## Exercise brief
Every entry should be copied exactly, with nothing added or dropped.

Stored data Start Marker

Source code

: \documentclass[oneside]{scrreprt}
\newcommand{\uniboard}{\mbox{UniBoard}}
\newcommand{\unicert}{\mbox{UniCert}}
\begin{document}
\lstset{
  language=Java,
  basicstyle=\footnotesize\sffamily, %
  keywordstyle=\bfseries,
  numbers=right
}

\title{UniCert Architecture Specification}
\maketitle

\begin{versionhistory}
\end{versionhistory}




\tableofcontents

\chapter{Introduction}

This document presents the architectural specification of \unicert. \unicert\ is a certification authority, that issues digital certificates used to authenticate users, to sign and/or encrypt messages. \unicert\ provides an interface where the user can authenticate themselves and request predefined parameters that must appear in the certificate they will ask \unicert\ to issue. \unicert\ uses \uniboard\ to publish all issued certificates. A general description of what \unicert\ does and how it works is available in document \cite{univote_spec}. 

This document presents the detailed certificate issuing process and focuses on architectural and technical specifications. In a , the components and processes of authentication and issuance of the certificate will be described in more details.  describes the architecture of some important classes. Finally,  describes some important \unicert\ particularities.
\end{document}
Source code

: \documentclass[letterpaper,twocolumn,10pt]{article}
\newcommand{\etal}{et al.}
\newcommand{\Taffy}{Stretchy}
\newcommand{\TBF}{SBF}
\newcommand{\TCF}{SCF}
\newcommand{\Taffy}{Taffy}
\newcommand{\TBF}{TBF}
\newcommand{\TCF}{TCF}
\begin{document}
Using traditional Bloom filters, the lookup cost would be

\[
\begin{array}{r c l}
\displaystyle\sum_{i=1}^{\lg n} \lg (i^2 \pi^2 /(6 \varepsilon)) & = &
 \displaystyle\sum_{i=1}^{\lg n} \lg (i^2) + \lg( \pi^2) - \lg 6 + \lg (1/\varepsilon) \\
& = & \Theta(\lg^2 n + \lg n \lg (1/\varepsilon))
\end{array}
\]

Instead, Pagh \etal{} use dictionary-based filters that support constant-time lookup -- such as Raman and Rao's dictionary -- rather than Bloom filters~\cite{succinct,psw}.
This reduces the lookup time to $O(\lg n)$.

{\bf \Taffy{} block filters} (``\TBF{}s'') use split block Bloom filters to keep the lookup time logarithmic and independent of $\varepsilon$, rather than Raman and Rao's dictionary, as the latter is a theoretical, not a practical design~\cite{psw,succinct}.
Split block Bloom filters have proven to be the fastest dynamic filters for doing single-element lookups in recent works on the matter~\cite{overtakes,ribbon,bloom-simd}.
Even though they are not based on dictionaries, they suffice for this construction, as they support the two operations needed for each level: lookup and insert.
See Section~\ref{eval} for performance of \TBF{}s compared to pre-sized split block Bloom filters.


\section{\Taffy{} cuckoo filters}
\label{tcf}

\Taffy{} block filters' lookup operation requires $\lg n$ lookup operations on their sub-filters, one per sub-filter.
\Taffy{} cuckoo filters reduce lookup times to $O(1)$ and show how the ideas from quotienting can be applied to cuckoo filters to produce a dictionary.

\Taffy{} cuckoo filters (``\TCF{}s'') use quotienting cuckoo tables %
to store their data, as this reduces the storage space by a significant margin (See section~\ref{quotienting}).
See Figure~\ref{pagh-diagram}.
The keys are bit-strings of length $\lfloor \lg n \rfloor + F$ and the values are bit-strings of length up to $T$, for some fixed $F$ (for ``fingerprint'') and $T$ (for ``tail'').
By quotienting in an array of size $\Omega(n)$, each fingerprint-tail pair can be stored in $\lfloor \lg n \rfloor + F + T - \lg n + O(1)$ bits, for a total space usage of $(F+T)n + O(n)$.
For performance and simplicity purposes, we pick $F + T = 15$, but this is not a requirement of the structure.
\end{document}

Stored data End Marker

## Exercise result
Source code

: \documentclass[oneside]{scrreprt}
\newcommand{\uniboard}{\mbox{UniBoard}}
\newcommand{\unicert}{\mbox{UniCert}}
\begin{document}
\lstset{
  language=Java,
  basicstyle=\footnotesize\sffamily, %
  keywordstyle=\bfseries,
  numbers=right
}

\title{UniCert Architecture Specification}
\maketitle

\begin{versionhistory}
\end{versionhistory}




\tableofcontents

\chapter{Introduction}

This document presents the architectural specification of \unicert. \unicert\ is a certification authority, that issues digital certificates used to authenticate users, to sign and/or encrypt messages. \unicert\ provides an interface where the user can authenticate themselves and request predefined parameters that must appear in the certificate they will ask \unicert\ to issue. \unicert\ uses \uniboard\ to publish all issued certificates. A general description of what \unicert\ does and how it works is available in document \cite{univote_spec}. 

This document presents the detailed certificate issuing process and focuses on architectural and technical specifications. In a , the components and processes of authentication and issuance of the certificate will be described in more details.  describes the architecture of some important classes. Finally,  describes some important \unicert\ particularities.
\end{document}
Source code

: \documentclass[letterpaper,twocolumn,10pt]{article}
\newcommand{\etal}{et al.}
\newcommand{\Taffy}{Stretchy}
\newcommand{\TBF}{SBF}
\newcommand{\TCF}{SCF}
\newcommand{\Taffy}{Taffy}
\newcommand{\TBF}{TBF}
\newcommand{\TCF}{TCF}
\begin{document}
Using traditional Bloom filters, the lookup cost would be

\[
\begin{array}{r c l}
\displaystyle\sum_{i=1}^{\lg n} \lg (i^2 \pi^2 /(6 \varepsilon)) & = &
 \displaystyle\sum_{i=1}^{\lg n} \lg (i^2) + \lg( \pi^2) - \lg 6 + \lg (1/\varepsilon) \\
& = & \Theta(\lg^2 n + \lg n \lg (1/\varepsilon))
\end{array}
\]

Instead, Pagh \etal{} use dictionary-based filters that support constant-time lookup -- such as Raman and Rao's dictionary -- rather than Bloom filters~\cite{succinct,psw}.
This reduces the lookup time to $O(\lg n)$.

{\bf \Taffy{} block filters} (``\TBF{}s'') use split block Bloom filters to keep the lookup time logarithmic and independent of $\varepsilon$, rather than Raman and Rao's dictionary, as the latter is a theoretical, not a practical design~\cite{psw,succinct}.
Split block Bloom filters have proven to be the fastest dynamic filters for doing single-element lookups in recent works on the matter~\cite{overtakes,ribbon,bloom-simd}.
Even though they are not based on dictionaries, they suffice for this construction, as they support the two operations needed for each level: lookup and insert.
See Section~\ref{eval} for performance of \TBF{}s compared to pre-sized split block Bloom filters.


\section{\Taffy{} cuckoo filters}
\label{tcf}

\Taffy{} block filters' lookup operation requires $\lg n$ lookup operations on their sub-filters, one per sub-filter.
\Taffy{} cuckoo filters reduce lookup times to $O(1)$ and show how the ideas from quotienting can be applied to cuckoo filters to produce a dictionary.

\Taffy{} cuckoo filters (``\TCF{}s'') use quotienting cuckoo tables %
to store their data, as this reduces the storage space by a significant margin (See section~\ref{quotienting}).
See Figure~\ref{pagh-diagram}.
The keys are bit-strings of length $\lfloor \lg n \rfloor + F$ and the values are bit-strings of length up to $T$, for some fixed $F$ (for ``fingerprint'') and $T$ (for ``tail'').
By quotienting in an array of size $\Omega(n)$, each fingerprint-tail pair can be stored in $\lfloor \lg n \rfloor + F + T - \lg n + O(1)$ bits, for a total space usage of $(F+T)n + O(n)$.
For performance and simplicity purposes, we pick $F + T = 15$, but this is not a requirement of the structure.
\end{document}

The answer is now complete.